* _Task brief_
Search the data for the word "date" and copy each line that has it.

* _Source records_
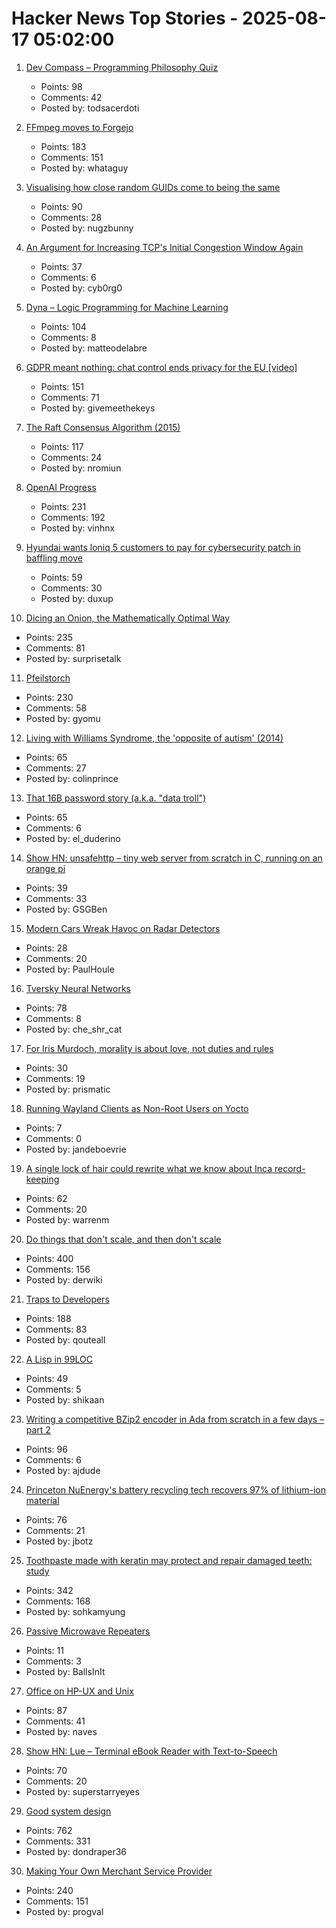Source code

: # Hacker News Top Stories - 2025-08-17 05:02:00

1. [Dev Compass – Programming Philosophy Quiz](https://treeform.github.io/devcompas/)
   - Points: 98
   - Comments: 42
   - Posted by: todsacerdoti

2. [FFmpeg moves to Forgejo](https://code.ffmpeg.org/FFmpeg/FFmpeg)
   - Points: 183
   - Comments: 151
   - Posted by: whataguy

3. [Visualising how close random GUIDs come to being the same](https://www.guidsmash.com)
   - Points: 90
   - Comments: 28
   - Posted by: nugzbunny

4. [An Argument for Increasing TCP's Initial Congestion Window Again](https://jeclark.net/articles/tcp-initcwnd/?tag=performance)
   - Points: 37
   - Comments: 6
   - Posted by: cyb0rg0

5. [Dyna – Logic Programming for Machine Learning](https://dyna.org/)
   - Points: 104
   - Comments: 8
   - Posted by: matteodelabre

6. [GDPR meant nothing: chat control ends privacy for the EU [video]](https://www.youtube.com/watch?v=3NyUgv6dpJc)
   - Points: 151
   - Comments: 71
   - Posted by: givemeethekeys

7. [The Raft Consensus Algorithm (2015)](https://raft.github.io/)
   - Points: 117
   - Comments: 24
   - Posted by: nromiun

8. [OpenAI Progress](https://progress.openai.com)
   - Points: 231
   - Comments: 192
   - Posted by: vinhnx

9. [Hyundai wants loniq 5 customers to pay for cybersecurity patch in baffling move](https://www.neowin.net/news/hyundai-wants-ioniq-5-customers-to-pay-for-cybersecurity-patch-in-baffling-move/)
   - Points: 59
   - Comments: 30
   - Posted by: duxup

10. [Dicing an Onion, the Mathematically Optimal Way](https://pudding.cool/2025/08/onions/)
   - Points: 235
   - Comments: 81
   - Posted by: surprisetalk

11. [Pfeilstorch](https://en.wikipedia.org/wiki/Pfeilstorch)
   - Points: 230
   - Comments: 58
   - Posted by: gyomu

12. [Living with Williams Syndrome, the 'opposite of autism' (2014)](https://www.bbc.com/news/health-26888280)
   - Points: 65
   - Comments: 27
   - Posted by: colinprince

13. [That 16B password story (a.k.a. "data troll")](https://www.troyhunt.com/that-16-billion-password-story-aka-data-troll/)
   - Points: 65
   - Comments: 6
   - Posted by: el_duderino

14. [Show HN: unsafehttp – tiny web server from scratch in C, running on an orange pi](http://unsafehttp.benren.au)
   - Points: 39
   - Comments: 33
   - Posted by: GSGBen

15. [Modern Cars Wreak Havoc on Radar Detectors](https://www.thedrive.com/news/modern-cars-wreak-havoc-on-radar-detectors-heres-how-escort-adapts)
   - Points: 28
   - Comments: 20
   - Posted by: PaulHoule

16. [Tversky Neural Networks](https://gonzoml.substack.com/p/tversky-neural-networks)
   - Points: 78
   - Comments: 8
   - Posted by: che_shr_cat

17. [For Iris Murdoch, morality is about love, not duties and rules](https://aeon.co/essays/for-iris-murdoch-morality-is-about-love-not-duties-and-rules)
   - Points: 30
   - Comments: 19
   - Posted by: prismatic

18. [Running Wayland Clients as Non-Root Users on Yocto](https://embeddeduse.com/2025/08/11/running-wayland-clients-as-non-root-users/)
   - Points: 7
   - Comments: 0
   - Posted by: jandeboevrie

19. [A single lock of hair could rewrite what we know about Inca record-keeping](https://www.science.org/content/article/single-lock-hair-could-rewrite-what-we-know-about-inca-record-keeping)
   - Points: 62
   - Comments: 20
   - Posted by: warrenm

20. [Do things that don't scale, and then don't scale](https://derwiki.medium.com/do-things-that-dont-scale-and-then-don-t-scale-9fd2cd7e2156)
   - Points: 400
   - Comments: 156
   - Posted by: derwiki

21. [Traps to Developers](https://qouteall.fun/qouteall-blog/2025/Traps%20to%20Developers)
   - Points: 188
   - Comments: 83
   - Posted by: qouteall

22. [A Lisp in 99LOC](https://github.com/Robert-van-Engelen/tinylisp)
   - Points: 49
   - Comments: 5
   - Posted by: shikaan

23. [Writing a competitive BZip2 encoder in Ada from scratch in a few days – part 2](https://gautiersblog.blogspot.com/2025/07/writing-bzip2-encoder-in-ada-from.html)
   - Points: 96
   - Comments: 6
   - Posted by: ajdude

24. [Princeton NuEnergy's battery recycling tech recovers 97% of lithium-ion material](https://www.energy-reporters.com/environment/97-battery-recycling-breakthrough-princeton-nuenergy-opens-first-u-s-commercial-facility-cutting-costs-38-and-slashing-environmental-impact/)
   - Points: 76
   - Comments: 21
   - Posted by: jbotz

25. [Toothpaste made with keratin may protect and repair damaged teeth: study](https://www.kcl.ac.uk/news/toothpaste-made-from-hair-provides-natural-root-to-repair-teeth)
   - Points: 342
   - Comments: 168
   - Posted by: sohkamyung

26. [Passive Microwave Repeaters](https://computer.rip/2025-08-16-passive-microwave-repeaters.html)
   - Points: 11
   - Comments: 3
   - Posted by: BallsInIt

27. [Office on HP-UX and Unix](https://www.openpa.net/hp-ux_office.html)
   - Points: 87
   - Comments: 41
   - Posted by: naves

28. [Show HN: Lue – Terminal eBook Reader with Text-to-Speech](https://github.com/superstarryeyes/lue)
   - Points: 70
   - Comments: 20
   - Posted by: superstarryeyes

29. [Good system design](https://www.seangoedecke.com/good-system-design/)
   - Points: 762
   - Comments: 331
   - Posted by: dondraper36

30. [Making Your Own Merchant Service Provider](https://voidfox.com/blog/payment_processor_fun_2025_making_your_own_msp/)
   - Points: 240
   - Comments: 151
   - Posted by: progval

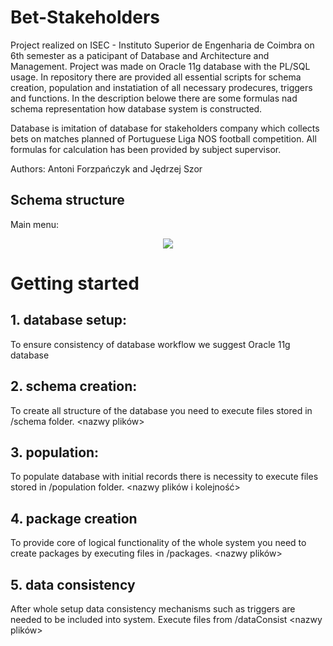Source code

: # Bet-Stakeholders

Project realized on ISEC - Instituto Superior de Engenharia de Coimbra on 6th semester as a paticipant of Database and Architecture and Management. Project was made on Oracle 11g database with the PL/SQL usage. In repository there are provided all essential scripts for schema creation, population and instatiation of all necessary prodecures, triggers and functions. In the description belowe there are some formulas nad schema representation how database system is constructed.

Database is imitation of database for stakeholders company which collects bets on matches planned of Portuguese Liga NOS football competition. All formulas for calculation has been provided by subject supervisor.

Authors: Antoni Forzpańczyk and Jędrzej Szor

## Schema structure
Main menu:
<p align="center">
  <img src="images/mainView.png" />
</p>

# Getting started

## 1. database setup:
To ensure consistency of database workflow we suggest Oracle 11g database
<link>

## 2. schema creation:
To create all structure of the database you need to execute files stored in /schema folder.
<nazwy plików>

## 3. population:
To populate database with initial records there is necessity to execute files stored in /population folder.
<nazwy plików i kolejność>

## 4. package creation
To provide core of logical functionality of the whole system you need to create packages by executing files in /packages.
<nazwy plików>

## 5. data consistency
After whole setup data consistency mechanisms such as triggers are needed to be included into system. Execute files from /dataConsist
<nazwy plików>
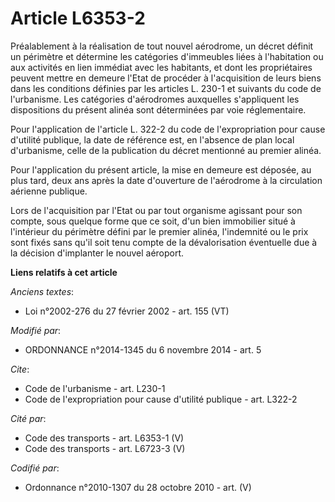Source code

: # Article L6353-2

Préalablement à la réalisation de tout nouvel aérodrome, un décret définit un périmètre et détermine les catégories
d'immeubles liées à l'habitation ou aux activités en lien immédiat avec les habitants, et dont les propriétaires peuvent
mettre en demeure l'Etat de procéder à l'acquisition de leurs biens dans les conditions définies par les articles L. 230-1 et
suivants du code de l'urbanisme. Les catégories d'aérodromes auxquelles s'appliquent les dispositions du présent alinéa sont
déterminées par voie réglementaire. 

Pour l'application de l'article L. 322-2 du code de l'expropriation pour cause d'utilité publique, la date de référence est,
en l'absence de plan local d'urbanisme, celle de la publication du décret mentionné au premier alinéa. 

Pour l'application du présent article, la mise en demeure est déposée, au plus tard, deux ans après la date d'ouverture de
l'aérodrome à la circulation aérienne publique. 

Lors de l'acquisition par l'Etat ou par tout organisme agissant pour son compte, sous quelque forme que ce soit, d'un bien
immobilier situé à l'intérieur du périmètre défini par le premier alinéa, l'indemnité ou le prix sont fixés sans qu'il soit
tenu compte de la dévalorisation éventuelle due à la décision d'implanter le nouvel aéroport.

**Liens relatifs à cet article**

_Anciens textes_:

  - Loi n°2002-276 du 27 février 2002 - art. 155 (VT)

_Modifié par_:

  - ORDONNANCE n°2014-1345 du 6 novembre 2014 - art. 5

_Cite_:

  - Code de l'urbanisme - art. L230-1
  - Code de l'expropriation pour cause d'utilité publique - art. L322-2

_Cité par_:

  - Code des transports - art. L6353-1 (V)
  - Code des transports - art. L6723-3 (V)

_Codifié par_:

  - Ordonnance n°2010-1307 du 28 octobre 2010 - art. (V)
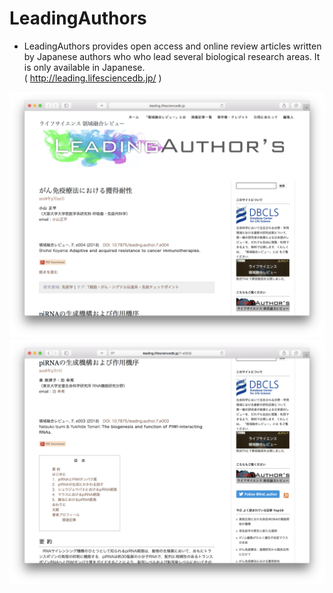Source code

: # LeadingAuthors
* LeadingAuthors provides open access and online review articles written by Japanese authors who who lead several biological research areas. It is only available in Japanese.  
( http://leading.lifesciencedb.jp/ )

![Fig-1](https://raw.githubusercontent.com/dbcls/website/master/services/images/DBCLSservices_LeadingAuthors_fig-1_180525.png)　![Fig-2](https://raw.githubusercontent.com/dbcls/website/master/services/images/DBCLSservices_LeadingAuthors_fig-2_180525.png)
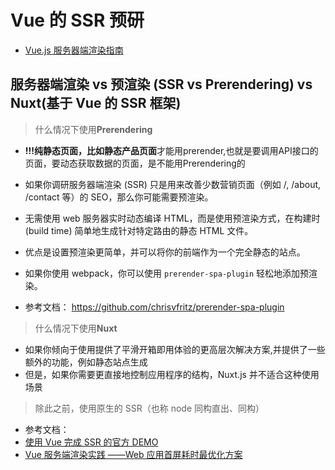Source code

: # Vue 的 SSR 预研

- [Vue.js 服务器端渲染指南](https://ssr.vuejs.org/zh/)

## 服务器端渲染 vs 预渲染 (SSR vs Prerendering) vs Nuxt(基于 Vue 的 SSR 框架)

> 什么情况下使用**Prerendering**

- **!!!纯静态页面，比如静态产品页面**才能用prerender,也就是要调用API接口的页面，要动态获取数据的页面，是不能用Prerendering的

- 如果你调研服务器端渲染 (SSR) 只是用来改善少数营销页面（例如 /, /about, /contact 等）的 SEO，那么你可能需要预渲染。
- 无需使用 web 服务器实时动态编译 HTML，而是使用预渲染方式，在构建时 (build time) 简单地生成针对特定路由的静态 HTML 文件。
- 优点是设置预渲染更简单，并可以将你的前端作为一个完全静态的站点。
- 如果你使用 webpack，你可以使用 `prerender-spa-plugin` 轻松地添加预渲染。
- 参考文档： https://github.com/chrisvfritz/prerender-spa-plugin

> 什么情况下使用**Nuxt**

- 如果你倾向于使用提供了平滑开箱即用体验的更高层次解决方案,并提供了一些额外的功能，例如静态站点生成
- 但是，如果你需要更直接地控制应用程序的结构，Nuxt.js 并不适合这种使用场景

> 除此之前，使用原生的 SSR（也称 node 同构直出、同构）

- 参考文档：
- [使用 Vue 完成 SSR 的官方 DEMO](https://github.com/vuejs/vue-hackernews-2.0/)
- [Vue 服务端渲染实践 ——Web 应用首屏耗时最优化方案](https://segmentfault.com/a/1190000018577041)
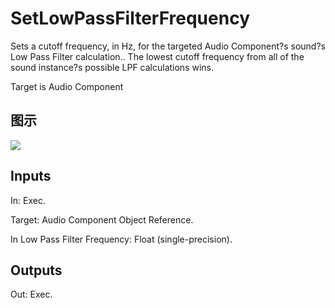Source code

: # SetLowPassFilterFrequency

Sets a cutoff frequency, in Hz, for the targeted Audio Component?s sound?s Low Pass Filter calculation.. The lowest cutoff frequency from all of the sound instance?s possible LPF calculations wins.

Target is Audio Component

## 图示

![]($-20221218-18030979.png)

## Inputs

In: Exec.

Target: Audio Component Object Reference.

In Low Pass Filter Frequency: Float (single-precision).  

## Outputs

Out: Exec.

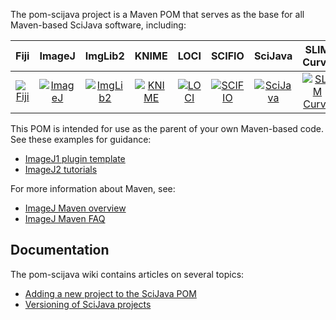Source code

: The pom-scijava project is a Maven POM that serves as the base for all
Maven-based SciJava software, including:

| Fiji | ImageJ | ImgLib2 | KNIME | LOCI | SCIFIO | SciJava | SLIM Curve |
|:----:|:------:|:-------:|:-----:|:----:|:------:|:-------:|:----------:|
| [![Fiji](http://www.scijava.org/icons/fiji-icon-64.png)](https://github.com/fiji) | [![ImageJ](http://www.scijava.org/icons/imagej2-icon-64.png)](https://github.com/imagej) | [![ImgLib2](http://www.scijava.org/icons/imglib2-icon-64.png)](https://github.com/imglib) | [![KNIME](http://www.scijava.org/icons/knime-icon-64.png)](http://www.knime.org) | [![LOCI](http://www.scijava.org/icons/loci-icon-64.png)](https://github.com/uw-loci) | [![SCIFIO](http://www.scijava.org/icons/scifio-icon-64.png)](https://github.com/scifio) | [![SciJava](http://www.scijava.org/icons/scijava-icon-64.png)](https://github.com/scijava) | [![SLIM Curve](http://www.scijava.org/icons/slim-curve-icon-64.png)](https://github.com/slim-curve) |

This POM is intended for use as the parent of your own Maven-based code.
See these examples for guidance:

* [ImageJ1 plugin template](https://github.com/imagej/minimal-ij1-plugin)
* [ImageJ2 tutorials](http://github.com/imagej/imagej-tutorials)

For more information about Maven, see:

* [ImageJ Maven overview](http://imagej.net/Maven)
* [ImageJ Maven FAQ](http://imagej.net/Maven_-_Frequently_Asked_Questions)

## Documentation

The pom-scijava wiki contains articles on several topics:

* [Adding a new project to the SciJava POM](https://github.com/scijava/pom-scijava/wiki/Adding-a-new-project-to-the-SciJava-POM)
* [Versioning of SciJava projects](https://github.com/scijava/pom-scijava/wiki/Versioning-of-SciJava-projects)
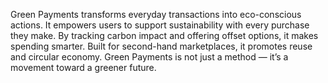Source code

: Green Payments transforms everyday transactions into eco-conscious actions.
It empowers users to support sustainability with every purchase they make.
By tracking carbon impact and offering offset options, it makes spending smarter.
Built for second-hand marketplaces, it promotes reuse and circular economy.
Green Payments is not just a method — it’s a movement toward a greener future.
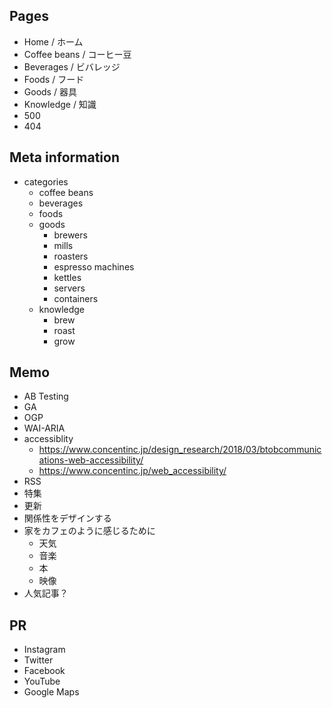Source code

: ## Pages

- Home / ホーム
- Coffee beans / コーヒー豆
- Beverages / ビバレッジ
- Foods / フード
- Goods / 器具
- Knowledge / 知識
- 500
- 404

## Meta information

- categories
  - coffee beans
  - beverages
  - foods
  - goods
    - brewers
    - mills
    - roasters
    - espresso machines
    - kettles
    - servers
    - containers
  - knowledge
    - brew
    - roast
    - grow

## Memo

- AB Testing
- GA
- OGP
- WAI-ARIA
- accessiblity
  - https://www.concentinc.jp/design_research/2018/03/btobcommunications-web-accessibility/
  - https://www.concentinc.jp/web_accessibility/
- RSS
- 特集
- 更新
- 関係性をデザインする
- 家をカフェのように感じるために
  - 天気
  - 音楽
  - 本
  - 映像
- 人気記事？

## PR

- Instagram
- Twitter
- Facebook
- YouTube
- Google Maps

* _Answer box_
Pour l'application de l'article L. 322-2 du code de l'expropriation pour cause d'utilité publique, la date de référence est,
Pour l'application du présent article, la mise en demeure est déposée, au plus tard, deux ans après la date d'ouverture de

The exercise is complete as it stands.